Shortly after arriving at our Disney hotel, Dave asked the concierge about getting a handicap pass for our stroller. Not only did he proceed to book everything we wanted to do in advance and give us guidance on everything we needed, but he showed up at our door 30 minutes later with a Minnie Mouse doll for KB. As he handed it to me he said, “we hope your daughter has a magical stay at Disney”;
I knew that I wanted her visit with Ariel to be extra-special. We decided to take her to a shop to pick out a new dress and have glitter sprinkled in her hair. Ariel was so excited to see that KB was dressed like her and made the visit memorable for all of us. As I was taking photographs I saw the look of pure joy on KB’s face . That moment brought tears to my eyes and a smile to my face. Yes, this was where we needed to be at this moment. As we pushed her away in her stroller, she looked at her dress and said, “This dress is really cute. I am a mermaid”;
Bibi was with us everywhere we went and got to enjoy all the sights and sounds, even getting a little glitter on her head;
Seeing Dave covered in glitter from head to toe from carrying and dancing with his princess;
Seeing Dave and KB dancing together in her beautiful princess gowns;
We took her to a character breakfast even though we knew she might be afraid of life-size characters. She was scared but we told them she just wanted to wave so they didn’t get too close. By the time Daisy Duck came by she was less afraid and would reach out to hold my hand for reassurance. It was very sweet how she held my hand and also very brave for someone who was completely over-stimulated; and
Seeing Disney through the eyes of my daughter. Sometimes it’s best to jump in the car and drive to Florida, in the direction of Disney, with no particular plans but to feel sunshine on your face, eat ice cream, and laugh. As Disney himself said, “Adults are only kids grown up, anyway.” After a very tough year of being more grown-up than I’ve ever imagined, it was fun to feel like a child again, if only for a few days.

David and Glenda

Determination

August 29, 2014 kbelle329 1 Comment

In case you were wondering, THIS is what determination looks like. Have a wonderful Labor Day weekend!

David and Glenda

Back Where We Started

July 1, 2014 kbelle329 1 Comment

On June 19th and 20th, 2014, Katherine had several different appointments and procedures at the Cleveland Clinic. These included a follow-up MRI, a spinal tap to draw spinal fluid for testing, an appointment with a genetic ophthalmologist to look for signs of metabolic disease that commonly appear in the eyes, an appointment with our neurologist, Dr. Parikh, and with a geneticist. As will be discussed below, an EEG was added at the last minute.

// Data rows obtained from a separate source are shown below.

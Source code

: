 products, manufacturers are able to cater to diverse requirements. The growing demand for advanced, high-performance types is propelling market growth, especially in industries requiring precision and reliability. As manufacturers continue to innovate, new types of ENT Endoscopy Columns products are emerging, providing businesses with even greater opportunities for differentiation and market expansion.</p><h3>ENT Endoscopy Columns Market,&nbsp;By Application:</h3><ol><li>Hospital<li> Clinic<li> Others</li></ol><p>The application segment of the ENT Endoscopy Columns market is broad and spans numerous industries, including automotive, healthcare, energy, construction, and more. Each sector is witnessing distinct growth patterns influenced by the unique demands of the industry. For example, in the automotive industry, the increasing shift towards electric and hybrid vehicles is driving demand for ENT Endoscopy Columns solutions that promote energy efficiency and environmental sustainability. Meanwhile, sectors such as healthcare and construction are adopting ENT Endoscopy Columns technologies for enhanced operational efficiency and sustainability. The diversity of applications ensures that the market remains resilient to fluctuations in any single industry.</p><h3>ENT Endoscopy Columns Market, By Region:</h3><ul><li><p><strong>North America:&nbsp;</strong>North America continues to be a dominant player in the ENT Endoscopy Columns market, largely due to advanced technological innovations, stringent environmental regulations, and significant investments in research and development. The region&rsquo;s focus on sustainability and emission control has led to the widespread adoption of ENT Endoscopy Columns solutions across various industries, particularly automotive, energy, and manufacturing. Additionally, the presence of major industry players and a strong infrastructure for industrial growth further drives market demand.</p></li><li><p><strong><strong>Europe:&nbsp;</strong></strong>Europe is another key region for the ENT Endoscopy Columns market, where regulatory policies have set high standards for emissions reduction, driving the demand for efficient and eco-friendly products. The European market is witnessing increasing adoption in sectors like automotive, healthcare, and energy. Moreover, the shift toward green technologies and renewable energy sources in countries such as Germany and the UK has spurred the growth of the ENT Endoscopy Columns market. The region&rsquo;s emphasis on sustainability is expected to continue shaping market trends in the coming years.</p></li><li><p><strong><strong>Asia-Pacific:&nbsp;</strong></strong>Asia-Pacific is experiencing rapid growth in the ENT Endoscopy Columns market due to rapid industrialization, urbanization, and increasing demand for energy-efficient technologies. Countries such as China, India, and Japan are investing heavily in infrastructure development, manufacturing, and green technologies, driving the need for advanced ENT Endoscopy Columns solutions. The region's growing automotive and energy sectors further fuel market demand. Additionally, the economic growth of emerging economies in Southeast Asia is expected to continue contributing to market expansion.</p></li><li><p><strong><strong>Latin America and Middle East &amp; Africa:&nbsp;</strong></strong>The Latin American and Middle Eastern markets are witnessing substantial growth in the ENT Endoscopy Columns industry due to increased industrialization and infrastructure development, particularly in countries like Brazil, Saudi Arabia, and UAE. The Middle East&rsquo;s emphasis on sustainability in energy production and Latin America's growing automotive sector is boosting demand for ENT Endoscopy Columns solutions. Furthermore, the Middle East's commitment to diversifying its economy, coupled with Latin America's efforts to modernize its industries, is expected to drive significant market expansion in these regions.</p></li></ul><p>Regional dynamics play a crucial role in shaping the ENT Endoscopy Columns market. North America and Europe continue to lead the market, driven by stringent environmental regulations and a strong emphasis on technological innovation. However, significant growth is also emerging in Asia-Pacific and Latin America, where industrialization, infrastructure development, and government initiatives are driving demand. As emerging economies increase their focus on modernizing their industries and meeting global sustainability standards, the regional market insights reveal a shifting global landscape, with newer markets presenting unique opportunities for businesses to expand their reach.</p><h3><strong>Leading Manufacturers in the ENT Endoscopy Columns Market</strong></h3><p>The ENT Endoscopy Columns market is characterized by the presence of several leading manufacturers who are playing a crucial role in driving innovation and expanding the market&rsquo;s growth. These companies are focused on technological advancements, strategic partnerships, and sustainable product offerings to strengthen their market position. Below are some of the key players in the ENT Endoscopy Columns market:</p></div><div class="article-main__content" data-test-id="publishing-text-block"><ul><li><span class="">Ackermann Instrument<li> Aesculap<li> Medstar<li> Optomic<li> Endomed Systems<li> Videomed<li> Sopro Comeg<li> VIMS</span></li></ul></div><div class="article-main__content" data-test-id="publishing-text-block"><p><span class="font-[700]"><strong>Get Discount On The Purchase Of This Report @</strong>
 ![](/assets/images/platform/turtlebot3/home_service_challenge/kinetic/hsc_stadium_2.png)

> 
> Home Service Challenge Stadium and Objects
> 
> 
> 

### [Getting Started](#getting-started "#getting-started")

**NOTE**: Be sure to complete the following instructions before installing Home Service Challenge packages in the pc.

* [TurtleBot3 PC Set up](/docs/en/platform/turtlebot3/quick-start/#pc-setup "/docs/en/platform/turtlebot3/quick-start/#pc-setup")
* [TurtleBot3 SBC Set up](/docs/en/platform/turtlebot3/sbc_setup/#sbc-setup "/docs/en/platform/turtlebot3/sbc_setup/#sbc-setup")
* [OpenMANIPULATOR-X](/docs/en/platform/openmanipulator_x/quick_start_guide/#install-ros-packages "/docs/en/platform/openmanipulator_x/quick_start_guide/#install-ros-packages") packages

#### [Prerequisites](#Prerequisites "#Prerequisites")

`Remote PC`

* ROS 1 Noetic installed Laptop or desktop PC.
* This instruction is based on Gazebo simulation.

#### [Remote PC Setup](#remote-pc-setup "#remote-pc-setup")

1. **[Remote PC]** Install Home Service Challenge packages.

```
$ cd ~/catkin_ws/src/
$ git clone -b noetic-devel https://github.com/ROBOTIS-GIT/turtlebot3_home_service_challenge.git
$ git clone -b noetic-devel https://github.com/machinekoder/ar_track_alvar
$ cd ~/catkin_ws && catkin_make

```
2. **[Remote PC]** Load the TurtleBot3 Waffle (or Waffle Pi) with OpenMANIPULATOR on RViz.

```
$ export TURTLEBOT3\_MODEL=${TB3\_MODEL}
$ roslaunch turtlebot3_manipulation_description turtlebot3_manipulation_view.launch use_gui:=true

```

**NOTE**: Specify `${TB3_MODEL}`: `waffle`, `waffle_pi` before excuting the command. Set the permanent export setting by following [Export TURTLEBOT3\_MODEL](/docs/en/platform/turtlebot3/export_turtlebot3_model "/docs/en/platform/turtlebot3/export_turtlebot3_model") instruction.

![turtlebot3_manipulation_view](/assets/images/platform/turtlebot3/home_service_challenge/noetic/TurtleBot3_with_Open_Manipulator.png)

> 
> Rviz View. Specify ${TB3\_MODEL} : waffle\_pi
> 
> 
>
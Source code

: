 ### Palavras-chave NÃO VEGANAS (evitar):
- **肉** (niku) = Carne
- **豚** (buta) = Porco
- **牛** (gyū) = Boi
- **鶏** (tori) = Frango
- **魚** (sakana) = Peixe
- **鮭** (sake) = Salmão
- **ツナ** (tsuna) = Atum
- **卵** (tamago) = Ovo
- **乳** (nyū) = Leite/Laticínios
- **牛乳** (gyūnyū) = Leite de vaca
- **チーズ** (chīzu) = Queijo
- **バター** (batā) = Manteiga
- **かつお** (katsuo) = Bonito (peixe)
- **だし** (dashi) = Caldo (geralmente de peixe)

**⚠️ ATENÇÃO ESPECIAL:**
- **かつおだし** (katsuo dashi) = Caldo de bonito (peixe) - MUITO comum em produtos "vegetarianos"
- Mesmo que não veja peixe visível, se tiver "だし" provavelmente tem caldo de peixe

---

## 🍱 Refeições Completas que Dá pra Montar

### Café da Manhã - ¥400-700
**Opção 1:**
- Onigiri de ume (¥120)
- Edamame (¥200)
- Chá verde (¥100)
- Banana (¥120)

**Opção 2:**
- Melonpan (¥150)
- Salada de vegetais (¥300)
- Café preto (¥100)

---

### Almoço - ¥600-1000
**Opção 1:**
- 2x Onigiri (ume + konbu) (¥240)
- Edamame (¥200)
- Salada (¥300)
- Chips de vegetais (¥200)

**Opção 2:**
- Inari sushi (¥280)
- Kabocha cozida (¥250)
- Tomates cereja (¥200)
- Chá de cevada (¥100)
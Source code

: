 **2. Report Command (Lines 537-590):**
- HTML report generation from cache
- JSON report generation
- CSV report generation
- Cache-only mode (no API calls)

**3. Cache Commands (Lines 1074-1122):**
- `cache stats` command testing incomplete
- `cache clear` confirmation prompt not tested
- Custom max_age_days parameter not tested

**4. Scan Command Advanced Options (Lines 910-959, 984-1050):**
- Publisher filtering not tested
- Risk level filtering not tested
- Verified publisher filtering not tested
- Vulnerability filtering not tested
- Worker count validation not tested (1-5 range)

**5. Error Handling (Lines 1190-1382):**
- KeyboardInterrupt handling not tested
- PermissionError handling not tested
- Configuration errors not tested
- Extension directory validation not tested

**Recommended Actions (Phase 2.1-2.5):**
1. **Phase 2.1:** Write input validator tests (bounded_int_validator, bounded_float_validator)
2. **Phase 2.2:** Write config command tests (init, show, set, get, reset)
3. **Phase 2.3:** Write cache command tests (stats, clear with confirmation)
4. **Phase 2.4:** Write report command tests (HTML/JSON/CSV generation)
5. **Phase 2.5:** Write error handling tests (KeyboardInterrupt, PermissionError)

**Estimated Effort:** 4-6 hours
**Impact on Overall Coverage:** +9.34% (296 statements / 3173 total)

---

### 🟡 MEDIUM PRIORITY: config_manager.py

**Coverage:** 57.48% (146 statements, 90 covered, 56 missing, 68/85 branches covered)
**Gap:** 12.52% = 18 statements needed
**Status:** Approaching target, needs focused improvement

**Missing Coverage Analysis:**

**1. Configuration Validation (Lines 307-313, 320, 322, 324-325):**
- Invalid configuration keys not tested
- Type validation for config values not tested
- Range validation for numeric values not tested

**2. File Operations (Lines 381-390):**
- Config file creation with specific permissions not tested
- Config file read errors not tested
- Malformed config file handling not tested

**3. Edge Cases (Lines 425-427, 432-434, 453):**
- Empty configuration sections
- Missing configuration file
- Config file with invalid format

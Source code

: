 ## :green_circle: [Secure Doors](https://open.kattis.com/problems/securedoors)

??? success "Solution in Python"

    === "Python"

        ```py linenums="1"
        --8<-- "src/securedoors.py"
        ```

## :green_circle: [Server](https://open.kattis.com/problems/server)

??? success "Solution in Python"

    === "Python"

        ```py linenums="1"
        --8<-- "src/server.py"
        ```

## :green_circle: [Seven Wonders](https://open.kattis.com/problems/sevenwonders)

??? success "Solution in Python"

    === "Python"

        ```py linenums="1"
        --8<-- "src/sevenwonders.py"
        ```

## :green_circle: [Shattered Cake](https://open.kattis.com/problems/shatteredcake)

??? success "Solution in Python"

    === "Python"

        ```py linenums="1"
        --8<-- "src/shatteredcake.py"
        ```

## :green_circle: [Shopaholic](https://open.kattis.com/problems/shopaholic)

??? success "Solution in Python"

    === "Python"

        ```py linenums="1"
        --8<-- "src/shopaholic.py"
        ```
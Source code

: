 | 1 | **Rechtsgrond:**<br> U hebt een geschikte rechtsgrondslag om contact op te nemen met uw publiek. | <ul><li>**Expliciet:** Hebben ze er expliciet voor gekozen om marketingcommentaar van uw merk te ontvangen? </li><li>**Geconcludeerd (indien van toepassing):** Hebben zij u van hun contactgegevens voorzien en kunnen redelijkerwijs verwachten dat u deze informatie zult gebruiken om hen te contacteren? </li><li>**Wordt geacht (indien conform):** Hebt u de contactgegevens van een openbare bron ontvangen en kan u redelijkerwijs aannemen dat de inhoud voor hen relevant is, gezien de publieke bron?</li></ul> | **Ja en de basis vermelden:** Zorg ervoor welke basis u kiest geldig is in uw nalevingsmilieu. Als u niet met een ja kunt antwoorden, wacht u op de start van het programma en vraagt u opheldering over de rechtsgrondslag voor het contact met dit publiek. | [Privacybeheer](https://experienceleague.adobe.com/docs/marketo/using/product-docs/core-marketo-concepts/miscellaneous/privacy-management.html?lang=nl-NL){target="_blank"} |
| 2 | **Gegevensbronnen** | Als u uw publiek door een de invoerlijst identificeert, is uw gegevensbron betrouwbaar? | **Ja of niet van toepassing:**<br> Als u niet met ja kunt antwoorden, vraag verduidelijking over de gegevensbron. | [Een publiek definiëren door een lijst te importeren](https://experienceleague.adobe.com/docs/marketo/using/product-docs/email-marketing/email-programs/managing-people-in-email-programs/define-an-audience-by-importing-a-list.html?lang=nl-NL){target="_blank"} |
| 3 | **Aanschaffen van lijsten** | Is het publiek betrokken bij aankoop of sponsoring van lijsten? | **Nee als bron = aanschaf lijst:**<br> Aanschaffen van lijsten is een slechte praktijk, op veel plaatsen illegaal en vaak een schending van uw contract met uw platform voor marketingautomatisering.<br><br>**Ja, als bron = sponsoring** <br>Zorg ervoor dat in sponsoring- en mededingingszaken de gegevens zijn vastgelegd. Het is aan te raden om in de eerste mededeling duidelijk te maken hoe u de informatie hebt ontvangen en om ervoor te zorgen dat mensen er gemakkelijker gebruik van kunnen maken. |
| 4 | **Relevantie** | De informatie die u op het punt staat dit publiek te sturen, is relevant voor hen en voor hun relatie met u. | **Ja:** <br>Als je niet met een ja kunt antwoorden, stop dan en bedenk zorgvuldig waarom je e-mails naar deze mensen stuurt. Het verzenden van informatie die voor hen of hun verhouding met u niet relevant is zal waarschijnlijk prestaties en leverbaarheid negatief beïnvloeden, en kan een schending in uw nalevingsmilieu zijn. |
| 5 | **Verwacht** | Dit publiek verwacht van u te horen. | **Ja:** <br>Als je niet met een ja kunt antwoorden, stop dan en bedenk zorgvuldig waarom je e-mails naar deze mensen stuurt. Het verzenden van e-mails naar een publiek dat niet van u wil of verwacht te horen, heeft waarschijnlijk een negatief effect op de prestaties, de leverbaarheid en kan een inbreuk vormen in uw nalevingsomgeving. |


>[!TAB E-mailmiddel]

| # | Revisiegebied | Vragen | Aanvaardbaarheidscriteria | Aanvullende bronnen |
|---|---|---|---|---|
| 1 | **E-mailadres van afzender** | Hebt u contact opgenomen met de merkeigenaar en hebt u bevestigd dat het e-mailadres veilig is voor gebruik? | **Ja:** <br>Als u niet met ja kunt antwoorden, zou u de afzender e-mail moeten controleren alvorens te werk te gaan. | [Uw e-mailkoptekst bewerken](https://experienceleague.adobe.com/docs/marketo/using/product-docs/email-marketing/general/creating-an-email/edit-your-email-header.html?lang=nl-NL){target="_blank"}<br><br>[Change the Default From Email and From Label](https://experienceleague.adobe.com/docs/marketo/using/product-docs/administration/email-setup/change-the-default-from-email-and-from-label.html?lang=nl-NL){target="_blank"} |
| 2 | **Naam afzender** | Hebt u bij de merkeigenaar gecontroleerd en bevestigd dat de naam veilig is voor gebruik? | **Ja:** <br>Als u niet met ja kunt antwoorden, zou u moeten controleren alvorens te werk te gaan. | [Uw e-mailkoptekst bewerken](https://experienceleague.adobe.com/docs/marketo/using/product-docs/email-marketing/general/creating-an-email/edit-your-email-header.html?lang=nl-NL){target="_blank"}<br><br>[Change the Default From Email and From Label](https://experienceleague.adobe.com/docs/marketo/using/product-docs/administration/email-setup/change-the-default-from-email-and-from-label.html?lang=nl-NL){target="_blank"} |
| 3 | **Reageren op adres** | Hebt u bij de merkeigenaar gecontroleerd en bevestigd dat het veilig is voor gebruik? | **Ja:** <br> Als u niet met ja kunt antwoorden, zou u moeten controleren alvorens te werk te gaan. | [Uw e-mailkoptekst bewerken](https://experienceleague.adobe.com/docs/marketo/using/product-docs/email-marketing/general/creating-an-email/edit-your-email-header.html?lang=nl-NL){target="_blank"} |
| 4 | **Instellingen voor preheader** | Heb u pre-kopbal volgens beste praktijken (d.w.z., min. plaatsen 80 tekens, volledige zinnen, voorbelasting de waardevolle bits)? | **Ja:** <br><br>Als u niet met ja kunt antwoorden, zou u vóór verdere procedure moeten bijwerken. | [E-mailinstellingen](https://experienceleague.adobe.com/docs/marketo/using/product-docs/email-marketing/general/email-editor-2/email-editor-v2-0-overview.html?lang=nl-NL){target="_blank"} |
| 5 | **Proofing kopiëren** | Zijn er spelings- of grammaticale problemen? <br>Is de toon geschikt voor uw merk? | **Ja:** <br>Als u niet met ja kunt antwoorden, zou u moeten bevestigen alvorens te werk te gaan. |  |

The MRI and spinal tap occurred on the morning of the 19^th. The ophthalmologist was that afternoon. Our appointment with Dr. Parikh was set for the 20^th, but we received a call a little while after the MRI that they needed to schedule it for later that afternoon. At that moment, we feared the MRI showed that something was wrong.

Unfortunately, we were correct. The MRI showed that the damage to her cerebellum had spread since her original MRI in August of 2013 and now impacted her “entire balance center.” Dr. Parikh then uttered the dreaded acronym: INAD (short for Infantile Neuroaxonal Dystrophy). For additional information, go to:

http://www.ninds.nih.gov/disorders/neuroaxonal_dystrophy/neuroaxonal_dystrophy.htm

The appointment with Dr. Parikh immediately turned to chaos. Glenda started crying very hard, Katherine got upset and kept asking “mommy, you ok?” and I felt like I was falling into a hole. Dr. Parikh wanted to discuss our reaction and the MRI some more, including showing us the images, but it just wasn’t really possible to focus. I remember he kept putting his hand on Glenda’s shoulder to give comfort and reassure her, but she was inconsolable. I did manage to explain to him that we had hoped that her MRI had not changed and that we hoped it was not INAD based on the prior negative tests. I also said that we felt like this was a death sentence.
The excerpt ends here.